By John D’Addario, Special to The Advocate, via theneworleansadvocate.com
Over his nearly five-decade career as a visual artist, Dale Chihuly has become almost as well-known for being a successful and canny entrepreneur as for his colorful and intricately wrought glass creations.
After a serious car accident in the 1970s, which took away his vision in one eye and affected his ability to blow glass on his own, Chihuly turned to a factory model to produce his work, in which small armies of assistants would carry out his visions to his specifications.

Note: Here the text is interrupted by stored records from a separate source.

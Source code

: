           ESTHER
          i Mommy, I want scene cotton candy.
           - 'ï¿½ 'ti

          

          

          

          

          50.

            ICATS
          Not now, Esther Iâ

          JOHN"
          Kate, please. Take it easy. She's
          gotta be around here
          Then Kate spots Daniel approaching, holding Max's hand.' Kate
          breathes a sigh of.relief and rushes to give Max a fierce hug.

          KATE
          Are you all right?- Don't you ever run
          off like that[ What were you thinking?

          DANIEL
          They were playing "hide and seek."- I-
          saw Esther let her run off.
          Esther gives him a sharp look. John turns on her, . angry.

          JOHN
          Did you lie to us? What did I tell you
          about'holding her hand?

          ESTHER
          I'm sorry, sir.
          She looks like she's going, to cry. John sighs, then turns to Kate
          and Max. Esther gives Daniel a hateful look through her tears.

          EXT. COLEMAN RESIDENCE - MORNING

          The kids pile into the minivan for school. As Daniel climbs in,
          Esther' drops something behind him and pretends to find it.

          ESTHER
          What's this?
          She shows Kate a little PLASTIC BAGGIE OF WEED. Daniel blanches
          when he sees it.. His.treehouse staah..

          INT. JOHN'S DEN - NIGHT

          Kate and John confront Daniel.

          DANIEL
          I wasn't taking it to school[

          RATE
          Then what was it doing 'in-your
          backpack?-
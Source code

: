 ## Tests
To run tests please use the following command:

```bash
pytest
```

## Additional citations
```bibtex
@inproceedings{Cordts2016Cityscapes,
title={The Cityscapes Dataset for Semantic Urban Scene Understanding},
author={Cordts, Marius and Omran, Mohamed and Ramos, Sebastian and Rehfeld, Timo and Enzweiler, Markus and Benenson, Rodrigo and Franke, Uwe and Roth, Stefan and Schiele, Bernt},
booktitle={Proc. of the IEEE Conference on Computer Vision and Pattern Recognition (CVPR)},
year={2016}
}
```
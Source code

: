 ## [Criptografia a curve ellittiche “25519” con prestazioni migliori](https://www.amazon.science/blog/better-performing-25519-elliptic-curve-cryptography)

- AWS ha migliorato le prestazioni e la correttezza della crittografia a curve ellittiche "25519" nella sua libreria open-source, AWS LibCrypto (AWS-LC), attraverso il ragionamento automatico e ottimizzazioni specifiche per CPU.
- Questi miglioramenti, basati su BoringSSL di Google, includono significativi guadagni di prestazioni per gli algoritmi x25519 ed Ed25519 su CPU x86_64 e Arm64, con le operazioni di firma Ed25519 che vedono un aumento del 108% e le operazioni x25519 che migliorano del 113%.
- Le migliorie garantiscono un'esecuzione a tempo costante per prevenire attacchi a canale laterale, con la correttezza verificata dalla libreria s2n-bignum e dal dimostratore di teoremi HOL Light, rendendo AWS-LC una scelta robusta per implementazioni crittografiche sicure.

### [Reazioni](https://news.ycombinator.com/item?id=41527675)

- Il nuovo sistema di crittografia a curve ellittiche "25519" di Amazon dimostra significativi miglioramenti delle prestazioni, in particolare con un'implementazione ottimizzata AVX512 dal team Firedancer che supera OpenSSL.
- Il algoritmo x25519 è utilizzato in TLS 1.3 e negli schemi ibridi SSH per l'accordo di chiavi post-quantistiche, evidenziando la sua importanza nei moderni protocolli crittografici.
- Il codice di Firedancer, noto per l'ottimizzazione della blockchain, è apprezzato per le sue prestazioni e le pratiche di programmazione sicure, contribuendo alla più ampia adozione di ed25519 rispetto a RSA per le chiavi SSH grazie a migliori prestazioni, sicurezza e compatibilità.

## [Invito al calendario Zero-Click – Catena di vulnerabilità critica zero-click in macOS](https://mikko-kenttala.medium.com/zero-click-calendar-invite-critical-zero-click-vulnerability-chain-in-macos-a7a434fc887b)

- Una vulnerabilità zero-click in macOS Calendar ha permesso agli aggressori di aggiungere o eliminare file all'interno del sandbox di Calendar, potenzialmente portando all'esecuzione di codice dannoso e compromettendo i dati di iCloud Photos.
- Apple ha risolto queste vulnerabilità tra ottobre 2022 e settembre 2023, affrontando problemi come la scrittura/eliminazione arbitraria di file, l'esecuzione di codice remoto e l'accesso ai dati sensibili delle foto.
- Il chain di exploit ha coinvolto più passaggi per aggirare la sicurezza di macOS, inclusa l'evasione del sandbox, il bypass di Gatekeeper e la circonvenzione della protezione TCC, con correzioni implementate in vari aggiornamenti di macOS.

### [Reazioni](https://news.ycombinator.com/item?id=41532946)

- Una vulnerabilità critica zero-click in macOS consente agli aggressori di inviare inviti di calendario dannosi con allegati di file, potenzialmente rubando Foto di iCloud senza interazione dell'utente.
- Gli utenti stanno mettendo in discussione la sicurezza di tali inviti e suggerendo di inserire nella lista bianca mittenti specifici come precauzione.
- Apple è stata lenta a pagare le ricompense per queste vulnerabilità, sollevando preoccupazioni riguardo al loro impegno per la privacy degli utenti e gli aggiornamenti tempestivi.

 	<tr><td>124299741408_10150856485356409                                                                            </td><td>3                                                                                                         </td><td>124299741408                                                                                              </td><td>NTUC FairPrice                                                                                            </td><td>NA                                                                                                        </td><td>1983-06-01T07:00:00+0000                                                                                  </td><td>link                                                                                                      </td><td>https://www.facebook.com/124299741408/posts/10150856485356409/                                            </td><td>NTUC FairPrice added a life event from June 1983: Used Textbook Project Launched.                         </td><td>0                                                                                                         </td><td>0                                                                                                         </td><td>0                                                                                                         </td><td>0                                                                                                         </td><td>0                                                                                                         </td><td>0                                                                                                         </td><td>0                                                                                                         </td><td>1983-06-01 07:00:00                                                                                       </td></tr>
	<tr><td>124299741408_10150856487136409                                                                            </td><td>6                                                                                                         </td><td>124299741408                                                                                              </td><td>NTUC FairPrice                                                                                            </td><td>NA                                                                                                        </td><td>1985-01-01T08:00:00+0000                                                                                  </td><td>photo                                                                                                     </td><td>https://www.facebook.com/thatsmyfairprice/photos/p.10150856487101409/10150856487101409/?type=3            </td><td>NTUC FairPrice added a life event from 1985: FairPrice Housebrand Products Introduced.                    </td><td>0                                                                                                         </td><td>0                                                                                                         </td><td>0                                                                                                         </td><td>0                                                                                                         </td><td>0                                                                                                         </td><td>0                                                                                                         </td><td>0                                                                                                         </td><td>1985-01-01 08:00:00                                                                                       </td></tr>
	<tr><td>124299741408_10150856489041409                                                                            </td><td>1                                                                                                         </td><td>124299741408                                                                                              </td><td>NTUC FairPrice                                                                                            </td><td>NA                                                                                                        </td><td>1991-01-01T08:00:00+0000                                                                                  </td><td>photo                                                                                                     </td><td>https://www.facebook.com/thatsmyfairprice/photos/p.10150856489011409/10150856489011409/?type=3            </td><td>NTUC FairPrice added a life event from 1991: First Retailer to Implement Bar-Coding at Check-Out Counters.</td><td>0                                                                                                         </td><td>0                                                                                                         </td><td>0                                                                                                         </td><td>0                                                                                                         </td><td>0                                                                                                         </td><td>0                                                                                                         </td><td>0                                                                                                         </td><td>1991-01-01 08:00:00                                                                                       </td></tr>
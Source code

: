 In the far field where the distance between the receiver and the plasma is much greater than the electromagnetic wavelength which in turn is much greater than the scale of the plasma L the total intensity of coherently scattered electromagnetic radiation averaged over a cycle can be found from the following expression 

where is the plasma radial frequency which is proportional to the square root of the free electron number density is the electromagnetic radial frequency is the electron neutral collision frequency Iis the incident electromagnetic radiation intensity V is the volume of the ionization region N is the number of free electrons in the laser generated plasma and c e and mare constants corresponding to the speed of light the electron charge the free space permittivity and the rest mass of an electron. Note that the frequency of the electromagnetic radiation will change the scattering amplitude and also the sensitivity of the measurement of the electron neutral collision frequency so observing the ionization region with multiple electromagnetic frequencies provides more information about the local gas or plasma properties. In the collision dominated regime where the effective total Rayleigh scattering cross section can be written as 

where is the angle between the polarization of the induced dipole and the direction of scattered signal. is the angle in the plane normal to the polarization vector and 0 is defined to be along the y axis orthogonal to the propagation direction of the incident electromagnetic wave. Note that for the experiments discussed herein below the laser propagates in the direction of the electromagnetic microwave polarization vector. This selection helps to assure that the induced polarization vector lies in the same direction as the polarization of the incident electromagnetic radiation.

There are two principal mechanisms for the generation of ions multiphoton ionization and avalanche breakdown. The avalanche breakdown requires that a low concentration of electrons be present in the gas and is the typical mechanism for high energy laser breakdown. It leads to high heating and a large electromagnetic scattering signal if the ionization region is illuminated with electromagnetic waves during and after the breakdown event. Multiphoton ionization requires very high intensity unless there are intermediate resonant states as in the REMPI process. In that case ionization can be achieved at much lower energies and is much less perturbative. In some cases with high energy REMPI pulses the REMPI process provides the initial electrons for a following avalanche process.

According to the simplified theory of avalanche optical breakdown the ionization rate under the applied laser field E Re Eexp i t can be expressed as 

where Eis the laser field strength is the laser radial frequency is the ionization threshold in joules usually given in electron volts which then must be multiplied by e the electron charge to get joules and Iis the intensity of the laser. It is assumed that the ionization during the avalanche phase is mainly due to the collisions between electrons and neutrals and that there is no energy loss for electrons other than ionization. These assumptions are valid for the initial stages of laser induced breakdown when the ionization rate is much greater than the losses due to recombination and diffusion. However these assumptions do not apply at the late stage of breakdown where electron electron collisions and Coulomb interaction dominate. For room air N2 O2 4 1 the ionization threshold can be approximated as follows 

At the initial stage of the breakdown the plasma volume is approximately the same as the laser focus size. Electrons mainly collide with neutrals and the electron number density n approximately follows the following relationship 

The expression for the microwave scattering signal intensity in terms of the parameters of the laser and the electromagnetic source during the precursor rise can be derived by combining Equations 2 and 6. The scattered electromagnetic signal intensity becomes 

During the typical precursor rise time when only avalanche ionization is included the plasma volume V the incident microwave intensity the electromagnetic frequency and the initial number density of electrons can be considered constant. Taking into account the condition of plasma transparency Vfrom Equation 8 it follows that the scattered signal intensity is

The factory process allowed Chihuly to work in an increasingly larger scale, and he gradually became best known for dazzling public installations in places like Las Vegas’ Bellagio Hotel as well as a series of site-specific exhibitions in major botanical gardens across the United States in the 2000s.
Meanwhile, the increased volume of output that resulted from his production model meant that more of Chihuly’s work found its way into public collections all over the world and became even more familiar to more people through the museum exhibitions, lavishly illustrated books and public television documentaries organized and produced by his own company.
All of which bought Chihuly criticism in some art circles for being too removed from actually making his work himself, for being more of a brand than an artist — and in a sense, almost for being too successful. But he’s more popular than ever with general audiences.
His current show at Arthur Roger Gallery, on view through July, brings the sprawling Chihuly empire back down to a more intimate scale.
For gallery owner Arthur Roger, Chihuly’s ninth show at the gallery in 25 years represents the continuation of a cherished tradition.
“We first exhibited Dale’s work in 1991 before he hung his magnificent glass chandeliers over the canals in Venice and became a household name,” Roger said. “It’s been a wonderful friendship and he continues to impress with the ability to make every exhibit a unique experience.”
Included in the current show are three examples from that same “Chandelier” series, some of which consist of over 1,000 individual glass components. They have become some of Chihuly’s most recognizable works.
They’re also among his own favorites. “I wanted to explore glass hanging because in architecture, I love how a chandelier can change a space and make it work,” he said in a statement about the show.
Indeed, the chandeliers on display in the exhibition transform the gallery into an otherwordly forest, suspended as they are from the ceiling like alien pods from the ceiling of a cave. For viewers accustomed to craning their necks to take in Chihuly’s glass ceilings at places like the Bellagio, the opportunity to look at the chandeliers’ sinuously twisting and slightly malevolent glass tentacles up close is a revelation.
But it’s another piece in the show that seems especially well suited to a New Orleans gallery environment: “Neodymium Reeds on Burned Log,” made of two dozen phosphorescent glass tendrils sprouting from a singed log of Western red cedar, looks like something straight out of a swamp fever dream.
Viewed against the backdrop of the artist’s “Fiori” pieces, which are arranged like window boxes around the perimeter of the gallery space, the effect is as though Chihuly — or Chihuly Inc. — has created a fantastical botanic garden on Julia Street.